• **Problem**:
Each line from the one containing "définir différents types" through the final line of the records is to be repeated exactly, with no additions.

• **Task input**:
┏━━

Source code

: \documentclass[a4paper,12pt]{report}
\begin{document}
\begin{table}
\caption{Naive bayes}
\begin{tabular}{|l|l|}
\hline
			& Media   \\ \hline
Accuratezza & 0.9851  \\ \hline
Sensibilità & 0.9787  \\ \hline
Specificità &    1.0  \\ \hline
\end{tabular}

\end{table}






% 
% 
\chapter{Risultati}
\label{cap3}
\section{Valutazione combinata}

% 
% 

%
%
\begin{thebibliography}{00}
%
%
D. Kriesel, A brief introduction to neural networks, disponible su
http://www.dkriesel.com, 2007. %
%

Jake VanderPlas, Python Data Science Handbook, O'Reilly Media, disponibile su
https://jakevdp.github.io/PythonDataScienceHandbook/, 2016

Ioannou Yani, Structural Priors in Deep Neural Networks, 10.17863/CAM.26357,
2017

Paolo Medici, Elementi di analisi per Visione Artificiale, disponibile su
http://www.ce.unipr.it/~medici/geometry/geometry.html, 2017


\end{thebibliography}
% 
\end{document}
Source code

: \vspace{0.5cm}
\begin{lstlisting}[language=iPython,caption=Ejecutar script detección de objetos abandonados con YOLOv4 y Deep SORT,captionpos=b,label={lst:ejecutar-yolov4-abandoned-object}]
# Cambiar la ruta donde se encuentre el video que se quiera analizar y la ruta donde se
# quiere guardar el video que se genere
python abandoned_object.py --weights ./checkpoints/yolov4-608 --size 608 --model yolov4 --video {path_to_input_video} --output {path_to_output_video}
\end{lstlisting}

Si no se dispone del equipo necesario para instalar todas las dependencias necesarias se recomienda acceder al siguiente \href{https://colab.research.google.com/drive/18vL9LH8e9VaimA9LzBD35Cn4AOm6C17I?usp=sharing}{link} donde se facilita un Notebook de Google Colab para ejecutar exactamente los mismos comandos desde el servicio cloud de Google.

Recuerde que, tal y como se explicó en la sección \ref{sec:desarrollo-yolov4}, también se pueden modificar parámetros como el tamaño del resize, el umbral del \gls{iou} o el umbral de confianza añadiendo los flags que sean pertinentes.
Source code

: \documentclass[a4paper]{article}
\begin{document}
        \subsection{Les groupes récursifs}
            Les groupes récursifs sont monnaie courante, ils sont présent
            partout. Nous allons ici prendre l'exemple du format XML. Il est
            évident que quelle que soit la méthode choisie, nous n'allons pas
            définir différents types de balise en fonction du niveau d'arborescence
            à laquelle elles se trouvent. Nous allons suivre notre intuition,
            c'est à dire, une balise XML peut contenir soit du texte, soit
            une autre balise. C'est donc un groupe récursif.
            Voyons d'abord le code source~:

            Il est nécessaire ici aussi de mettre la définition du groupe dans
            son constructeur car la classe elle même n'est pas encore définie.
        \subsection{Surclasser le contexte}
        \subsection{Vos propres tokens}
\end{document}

┗━━

• **Answer for the task**:
            définir différents types de balise en fonction du niveau d'arborescence
            à laquelle elles se trouvent. Nous allons suivre notre intuition,
            c'est à dire, une balise XML peut contenir soit du texte, soit
            une autre balise. C'est donc un groupe récursif.
            Voyons d'abord le code source~:

            Il est nécessaire ici aussi de mettre la définition du groupe dans
            son constructeur car la classe elle même n'est pas encore définie.
        \subsection{Surclasser le contexte}
        \subsection{Vos propres tokens}
\end{document}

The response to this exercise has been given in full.